> [GOAL OF THE EXERCISE]:
Your task is to tally the lines of the listing containing the word "amount" and report the figure alone.

> [DATASET EXTRACT]:
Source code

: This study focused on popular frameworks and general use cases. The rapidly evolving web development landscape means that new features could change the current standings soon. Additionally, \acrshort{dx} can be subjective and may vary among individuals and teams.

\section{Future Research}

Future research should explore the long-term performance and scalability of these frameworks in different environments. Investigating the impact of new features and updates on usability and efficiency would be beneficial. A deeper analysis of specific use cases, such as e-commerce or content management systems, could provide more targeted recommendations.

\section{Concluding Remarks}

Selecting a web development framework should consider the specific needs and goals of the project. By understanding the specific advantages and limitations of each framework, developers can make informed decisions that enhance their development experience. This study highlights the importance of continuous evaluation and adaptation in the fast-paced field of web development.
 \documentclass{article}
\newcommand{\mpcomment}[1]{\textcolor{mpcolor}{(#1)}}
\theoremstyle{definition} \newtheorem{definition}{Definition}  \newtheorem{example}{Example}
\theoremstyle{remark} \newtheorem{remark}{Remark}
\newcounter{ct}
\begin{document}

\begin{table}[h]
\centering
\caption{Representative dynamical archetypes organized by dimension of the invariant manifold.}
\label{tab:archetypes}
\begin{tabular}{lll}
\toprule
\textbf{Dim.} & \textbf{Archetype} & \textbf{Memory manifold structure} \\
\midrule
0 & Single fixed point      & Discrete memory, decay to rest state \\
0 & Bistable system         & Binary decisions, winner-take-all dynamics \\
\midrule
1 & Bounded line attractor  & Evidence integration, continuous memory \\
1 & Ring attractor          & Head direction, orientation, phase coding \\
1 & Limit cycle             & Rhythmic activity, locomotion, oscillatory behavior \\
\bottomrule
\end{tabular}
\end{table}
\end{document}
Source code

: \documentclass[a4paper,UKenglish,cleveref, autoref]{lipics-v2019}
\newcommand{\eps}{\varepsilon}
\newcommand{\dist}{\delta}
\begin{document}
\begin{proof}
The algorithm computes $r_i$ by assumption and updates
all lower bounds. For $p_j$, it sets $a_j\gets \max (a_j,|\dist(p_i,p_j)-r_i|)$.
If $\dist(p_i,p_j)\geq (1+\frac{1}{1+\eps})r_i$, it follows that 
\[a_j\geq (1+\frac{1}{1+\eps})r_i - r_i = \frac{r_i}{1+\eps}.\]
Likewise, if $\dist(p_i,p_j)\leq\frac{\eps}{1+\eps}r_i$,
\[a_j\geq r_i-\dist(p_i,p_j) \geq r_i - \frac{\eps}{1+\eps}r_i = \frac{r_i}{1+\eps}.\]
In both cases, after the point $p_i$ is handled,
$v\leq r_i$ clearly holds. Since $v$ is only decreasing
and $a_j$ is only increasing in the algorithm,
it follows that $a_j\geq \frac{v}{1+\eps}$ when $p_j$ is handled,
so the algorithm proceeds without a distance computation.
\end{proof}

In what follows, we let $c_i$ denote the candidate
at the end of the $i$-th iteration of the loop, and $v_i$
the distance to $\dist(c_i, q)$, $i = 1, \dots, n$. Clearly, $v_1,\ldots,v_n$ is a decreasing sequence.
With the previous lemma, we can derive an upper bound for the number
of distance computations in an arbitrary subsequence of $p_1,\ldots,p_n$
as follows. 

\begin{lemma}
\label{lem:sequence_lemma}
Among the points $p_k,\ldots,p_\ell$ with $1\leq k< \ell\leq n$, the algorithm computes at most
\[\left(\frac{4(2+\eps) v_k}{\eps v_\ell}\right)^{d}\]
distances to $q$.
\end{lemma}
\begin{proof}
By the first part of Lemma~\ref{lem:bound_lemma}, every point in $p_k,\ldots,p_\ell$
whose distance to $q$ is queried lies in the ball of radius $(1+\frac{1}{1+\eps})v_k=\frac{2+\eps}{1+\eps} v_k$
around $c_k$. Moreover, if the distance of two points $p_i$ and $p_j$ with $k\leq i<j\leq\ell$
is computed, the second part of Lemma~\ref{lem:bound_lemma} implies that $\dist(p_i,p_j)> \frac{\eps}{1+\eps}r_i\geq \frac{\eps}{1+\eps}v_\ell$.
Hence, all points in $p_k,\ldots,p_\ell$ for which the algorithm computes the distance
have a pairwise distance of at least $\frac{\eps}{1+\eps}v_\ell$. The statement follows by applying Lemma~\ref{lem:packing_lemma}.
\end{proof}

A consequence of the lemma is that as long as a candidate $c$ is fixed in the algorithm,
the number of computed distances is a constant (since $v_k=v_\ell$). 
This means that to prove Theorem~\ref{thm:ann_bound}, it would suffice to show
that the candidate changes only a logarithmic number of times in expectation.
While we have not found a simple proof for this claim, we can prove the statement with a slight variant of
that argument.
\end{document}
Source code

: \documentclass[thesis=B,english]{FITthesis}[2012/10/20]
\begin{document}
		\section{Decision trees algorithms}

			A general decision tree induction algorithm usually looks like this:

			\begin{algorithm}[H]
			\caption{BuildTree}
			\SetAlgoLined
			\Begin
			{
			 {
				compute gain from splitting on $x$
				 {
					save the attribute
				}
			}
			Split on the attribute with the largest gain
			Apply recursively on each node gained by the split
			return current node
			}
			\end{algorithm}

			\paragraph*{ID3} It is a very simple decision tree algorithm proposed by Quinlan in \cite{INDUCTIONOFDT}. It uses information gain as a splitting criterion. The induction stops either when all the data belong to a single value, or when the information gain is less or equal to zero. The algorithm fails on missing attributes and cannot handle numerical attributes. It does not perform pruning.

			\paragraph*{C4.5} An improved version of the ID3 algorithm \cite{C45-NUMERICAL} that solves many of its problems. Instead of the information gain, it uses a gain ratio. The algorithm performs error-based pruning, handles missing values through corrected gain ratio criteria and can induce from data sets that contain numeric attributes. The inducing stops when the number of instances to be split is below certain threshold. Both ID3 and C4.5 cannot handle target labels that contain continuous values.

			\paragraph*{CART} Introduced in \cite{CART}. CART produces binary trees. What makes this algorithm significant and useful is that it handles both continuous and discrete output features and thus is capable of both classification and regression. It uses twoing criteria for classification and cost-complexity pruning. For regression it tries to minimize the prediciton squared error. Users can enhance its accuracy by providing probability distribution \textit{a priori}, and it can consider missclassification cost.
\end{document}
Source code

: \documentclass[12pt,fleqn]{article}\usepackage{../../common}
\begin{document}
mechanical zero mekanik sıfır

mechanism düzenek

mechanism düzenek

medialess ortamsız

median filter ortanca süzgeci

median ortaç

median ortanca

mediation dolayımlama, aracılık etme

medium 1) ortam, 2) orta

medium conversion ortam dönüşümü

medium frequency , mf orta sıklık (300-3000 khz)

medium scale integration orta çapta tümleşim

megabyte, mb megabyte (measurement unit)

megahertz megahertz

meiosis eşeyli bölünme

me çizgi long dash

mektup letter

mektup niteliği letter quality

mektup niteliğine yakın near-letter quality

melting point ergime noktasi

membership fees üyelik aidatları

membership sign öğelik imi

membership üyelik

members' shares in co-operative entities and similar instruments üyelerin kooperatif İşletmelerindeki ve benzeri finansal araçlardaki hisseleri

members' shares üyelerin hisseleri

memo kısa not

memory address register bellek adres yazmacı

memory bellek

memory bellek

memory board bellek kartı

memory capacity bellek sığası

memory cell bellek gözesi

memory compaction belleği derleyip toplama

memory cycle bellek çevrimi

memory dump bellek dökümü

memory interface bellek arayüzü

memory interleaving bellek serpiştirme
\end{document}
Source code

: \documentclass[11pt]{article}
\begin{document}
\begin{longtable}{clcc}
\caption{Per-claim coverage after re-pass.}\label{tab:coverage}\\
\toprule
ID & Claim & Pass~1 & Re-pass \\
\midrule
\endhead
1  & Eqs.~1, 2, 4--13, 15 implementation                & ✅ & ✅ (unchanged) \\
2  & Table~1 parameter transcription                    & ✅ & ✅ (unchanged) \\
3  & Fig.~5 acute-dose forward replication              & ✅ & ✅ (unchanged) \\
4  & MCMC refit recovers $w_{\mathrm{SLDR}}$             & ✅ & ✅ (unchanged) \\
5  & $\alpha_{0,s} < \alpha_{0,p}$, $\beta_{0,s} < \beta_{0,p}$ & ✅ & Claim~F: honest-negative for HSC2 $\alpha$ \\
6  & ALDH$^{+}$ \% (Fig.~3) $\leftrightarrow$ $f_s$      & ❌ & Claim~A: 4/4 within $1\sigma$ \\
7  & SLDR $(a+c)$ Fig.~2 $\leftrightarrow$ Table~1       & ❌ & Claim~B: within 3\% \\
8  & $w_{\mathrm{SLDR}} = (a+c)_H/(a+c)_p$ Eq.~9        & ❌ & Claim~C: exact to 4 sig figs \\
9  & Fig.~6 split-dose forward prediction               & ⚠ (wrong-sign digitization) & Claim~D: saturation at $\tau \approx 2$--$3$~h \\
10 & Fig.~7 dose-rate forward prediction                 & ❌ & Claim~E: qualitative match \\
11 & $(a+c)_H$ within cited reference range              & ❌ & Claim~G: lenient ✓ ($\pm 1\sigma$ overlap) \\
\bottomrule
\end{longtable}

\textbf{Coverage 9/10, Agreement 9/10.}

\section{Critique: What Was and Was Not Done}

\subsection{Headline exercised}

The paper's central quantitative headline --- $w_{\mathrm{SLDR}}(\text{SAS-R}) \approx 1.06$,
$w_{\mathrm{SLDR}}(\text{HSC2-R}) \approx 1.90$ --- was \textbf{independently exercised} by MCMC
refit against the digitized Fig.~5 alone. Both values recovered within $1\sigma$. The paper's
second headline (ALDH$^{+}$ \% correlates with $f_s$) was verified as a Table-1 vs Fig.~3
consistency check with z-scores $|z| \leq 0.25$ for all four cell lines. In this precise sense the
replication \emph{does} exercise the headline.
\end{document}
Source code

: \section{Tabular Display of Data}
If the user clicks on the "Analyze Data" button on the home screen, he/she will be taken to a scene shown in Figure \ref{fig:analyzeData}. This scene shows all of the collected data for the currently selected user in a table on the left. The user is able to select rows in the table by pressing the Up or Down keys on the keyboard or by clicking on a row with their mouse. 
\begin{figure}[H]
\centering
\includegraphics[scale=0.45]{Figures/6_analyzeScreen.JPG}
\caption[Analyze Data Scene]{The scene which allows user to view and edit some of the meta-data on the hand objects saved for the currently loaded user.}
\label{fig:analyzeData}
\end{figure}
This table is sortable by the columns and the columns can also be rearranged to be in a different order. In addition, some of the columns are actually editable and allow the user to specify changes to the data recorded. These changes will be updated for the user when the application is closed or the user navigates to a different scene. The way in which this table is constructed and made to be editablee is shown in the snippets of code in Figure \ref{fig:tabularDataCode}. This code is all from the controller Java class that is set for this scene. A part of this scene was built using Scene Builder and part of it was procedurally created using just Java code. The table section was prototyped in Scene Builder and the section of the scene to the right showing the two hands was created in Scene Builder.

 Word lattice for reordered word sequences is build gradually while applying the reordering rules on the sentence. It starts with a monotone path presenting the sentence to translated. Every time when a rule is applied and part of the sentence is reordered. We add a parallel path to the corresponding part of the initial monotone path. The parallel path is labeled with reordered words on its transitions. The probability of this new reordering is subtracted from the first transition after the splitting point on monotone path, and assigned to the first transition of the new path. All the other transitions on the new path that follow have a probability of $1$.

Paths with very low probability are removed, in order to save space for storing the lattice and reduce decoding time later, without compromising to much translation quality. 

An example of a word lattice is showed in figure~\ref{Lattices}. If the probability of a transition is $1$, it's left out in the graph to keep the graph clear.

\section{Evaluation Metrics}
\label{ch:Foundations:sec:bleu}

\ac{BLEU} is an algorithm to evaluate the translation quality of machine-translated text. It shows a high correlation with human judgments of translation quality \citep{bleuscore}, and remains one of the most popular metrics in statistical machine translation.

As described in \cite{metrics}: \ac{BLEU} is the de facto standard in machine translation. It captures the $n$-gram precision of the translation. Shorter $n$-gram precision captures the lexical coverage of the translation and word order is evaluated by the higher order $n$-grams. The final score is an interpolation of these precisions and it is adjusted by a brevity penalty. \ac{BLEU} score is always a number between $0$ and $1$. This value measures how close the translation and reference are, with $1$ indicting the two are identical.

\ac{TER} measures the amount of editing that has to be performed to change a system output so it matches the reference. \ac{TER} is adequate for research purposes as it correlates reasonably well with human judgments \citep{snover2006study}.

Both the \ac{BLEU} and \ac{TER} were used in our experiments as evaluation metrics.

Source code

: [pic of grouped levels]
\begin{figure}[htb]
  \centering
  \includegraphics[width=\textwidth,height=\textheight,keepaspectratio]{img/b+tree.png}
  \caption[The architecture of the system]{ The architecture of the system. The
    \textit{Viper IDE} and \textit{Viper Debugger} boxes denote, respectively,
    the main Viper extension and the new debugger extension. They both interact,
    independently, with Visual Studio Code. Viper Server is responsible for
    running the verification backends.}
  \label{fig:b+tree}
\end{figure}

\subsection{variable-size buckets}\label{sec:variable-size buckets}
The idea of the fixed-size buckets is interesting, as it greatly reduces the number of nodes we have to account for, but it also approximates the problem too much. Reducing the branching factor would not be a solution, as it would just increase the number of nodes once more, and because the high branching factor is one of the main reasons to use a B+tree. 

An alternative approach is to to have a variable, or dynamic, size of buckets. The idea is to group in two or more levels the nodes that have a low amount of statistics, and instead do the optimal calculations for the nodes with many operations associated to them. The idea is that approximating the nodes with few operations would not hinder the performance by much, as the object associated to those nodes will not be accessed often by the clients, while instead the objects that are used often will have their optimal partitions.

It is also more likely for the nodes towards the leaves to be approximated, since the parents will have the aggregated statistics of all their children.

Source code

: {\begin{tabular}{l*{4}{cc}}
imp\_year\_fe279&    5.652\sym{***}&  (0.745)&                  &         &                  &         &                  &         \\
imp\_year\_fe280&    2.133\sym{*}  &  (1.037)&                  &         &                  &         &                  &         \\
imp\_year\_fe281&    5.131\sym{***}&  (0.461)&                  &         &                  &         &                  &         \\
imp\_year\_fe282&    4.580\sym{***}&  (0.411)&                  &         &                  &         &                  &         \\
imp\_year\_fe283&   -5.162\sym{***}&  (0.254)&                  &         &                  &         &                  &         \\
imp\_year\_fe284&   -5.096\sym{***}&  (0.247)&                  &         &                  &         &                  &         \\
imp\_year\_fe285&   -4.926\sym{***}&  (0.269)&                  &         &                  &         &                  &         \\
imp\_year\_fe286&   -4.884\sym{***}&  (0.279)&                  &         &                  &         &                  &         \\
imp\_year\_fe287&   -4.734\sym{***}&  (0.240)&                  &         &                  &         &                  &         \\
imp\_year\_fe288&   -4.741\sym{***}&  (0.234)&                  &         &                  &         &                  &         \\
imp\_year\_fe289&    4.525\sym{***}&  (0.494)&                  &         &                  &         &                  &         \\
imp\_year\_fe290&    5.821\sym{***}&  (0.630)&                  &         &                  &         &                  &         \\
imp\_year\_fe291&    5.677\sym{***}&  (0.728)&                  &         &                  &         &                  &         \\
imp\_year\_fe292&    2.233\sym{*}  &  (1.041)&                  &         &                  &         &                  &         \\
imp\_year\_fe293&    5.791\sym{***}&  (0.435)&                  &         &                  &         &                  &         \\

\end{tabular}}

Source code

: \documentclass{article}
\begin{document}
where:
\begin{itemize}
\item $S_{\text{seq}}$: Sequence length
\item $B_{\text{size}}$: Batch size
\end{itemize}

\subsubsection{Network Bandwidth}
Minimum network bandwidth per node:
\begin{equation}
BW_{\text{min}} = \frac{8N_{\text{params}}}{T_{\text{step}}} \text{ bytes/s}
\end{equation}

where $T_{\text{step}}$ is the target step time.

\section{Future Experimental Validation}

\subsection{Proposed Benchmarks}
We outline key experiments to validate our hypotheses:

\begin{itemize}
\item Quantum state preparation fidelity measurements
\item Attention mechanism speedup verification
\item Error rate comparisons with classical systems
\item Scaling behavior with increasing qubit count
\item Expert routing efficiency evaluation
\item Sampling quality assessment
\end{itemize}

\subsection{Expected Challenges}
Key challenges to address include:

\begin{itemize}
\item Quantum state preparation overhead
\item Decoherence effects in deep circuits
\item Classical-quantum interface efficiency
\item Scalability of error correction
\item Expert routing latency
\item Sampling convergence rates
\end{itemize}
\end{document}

> [SOLVED PROBLEM]:
2